Task prompt:
Within the records that follow, find every line containing the string "want". Copy those lines.

Dataset items:
══════

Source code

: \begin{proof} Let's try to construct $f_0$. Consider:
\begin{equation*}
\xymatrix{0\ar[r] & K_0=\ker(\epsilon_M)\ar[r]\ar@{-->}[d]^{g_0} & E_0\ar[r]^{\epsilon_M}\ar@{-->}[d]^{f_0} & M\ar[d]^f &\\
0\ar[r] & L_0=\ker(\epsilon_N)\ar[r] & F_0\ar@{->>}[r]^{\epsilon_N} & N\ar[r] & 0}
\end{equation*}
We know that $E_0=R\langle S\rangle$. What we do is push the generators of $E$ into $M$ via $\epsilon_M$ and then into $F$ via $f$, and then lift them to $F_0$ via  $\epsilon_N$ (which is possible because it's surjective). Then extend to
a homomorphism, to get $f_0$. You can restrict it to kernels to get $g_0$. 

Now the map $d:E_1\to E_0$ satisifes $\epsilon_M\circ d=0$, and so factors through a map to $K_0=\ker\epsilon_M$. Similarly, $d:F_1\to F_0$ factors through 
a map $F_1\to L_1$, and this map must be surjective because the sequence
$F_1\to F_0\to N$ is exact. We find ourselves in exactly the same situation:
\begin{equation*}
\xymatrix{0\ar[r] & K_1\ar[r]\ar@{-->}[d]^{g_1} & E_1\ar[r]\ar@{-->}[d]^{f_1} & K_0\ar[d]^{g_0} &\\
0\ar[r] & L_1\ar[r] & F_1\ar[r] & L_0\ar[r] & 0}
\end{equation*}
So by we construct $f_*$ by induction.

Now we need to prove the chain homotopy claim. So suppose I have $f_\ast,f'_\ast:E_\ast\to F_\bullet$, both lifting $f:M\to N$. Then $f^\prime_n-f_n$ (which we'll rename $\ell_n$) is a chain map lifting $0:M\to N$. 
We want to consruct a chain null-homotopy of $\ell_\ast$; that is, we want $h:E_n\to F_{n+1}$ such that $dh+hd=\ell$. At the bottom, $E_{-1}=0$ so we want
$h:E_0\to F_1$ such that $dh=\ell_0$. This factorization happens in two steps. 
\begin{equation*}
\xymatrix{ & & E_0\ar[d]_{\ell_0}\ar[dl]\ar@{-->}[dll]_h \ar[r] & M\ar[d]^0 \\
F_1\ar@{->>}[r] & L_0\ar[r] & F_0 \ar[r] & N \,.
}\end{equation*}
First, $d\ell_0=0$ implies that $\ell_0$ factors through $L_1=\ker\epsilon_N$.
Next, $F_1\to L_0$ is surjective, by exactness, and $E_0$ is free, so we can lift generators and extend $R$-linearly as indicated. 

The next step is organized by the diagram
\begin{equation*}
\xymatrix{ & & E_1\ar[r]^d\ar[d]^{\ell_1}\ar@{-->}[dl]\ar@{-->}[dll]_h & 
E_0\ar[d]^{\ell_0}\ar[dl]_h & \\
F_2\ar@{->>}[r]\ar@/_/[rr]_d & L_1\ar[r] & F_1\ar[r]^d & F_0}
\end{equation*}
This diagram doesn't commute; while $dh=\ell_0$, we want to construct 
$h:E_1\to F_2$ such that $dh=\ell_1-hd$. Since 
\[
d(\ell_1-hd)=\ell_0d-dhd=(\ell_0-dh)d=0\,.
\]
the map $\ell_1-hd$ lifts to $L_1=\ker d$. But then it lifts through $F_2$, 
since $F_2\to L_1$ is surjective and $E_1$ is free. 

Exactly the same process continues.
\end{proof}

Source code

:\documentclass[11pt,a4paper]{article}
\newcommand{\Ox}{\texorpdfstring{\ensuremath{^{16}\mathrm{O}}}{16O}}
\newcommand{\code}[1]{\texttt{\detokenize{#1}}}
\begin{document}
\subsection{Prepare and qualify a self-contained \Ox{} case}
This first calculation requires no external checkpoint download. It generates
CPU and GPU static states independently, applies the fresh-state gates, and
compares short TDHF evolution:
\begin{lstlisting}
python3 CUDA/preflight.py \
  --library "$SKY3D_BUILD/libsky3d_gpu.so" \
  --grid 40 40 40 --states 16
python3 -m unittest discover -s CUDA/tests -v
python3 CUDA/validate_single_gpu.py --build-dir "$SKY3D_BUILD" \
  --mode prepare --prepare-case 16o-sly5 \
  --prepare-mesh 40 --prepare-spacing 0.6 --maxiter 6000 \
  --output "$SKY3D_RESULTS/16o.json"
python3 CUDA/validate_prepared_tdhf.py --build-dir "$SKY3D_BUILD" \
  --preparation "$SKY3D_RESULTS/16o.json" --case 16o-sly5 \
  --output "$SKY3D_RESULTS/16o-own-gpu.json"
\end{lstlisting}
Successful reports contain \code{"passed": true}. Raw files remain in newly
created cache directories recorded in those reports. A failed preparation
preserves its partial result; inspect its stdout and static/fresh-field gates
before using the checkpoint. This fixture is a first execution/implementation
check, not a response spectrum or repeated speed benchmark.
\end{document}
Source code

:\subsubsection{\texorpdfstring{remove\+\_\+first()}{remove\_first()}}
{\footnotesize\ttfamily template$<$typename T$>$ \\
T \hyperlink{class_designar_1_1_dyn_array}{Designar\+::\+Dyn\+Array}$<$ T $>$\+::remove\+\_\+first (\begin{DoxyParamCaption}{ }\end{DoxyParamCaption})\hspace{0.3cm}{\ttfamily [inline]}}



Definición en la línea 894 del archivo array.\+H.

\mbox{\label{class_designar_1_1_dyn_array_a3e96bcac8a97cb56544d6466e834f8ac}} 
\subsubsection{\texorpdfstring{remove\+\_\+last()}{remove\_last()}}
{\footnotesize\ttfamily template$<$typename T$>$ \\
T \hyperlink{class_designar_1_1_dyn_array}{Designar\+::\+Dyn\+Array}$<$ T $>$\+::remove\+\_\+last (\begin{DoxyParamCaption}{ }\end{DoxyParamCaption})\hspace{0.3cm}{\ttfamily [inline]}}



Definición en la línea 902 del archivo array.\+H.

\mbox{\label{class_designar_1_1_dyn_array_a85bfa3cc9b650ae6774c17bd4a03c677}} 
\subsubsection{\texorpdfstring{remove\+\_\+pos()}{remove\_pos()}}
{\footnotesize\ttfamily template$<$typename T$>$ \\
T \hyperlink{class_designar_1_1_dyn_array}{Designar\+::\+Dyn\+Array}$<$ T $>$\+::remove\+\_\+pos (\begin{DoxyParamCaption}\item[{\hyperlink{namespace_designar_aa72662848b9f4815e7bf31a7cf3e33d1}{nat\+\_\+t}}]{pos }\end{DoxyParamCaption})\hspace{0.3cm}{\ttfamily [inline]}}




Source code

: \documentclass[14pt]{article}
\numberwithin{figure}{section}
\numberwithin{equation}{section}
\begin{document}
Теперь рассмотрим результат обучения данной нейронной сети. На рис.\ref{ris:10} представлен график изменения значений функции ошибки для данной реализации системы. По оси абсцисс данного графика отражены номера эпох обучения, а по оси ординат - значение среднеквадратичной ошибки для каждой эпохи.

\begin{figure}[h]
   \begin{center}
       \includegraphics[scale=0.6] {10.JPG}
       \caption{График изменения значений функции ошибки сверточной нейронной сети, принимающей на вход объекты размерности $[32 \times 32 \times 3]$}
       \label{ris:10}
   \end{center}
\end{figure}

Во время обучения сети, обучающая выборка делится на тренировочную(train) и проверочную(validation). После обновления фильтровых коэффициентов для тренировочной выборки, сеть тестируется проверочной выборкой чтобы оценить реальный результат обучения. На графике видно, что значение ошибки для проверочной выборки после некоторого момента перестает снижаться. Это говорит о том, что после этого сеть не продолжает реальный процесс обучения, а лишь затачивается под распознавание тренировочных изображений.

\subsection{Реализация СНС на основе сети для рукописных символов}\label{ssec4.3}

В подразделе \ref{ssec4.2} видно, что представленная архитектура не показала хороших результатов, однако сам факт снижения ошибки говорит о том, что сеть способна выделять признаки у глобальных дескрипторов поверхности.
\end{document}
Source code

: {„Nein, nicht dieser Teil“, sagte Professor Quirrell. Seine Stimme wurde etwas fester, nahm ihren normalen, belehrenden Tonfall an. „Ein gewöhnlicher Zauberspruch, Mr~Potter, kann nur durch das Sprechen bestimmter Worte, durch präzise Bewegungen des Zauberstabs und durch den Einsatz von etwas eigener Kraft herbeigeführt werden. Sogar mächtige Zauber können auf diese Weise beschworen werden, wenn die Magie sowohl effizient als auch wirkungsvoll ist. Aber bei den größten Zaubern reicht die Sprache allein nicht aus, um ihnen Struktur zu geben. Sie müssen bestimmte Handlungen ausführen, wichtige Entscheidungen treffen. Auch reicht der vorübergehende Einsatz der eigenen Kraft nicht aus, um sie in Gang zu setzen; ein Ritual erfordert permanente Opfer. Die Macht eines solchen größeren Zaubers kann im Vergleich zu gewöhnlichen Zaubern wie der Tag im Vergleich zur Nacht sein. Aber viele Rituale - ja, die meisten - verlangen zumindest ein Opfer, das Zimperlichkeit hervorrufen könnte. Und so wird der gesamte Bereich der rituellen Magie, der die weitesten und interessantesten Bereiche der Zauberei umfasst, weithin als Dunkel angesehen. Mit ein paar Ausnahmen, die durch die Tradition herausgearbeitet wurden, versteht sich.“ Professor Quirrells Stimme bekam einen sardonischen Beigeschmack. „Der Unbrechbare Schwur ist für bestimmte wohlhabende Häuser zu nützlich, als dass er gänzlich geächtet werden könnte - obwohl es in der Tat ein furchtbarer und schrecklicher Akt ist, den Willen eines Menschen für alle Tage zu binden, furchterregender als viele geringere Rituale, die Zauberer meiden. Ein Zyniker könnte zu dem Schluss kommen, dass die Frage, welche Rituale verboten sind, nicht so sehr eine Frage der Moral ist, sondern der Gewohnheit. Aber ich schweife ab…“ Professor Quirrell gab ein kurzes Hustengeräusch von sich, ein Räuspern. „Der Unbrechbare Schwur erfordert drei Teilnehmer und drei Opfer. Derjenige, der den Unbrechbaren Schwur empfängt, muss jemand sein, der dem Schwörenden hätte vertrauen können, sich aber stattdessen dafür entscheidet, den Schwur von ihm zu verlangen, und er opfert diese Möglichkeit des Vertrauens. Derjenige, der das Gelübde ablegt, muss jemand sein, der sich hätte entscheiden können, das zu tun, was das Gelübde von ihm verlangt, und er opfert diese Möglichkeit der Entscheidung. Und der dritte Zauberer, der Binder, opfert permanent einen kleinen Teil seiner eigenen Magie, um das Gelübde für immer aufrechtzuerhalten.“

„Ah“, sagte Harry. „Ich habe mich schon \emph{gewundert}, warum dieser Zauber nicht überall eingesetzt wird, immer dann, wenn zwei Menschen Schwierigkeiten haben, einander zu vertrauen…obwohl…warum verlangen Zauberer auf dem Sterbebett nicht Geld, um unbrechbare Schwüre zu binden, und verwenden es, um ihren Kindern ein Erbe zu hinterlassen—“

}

══════

Response below:
We want to consruct a chain null-homotopy of $\ell_\ast$; that is, we want $h:E_n\to F_{n+1}$ such that $dh+hd=\ell$. At the bottom, $E_{-1}=0$ so we want
This diagram doesn't commute; while $dh=\ell_0$, we want to construct 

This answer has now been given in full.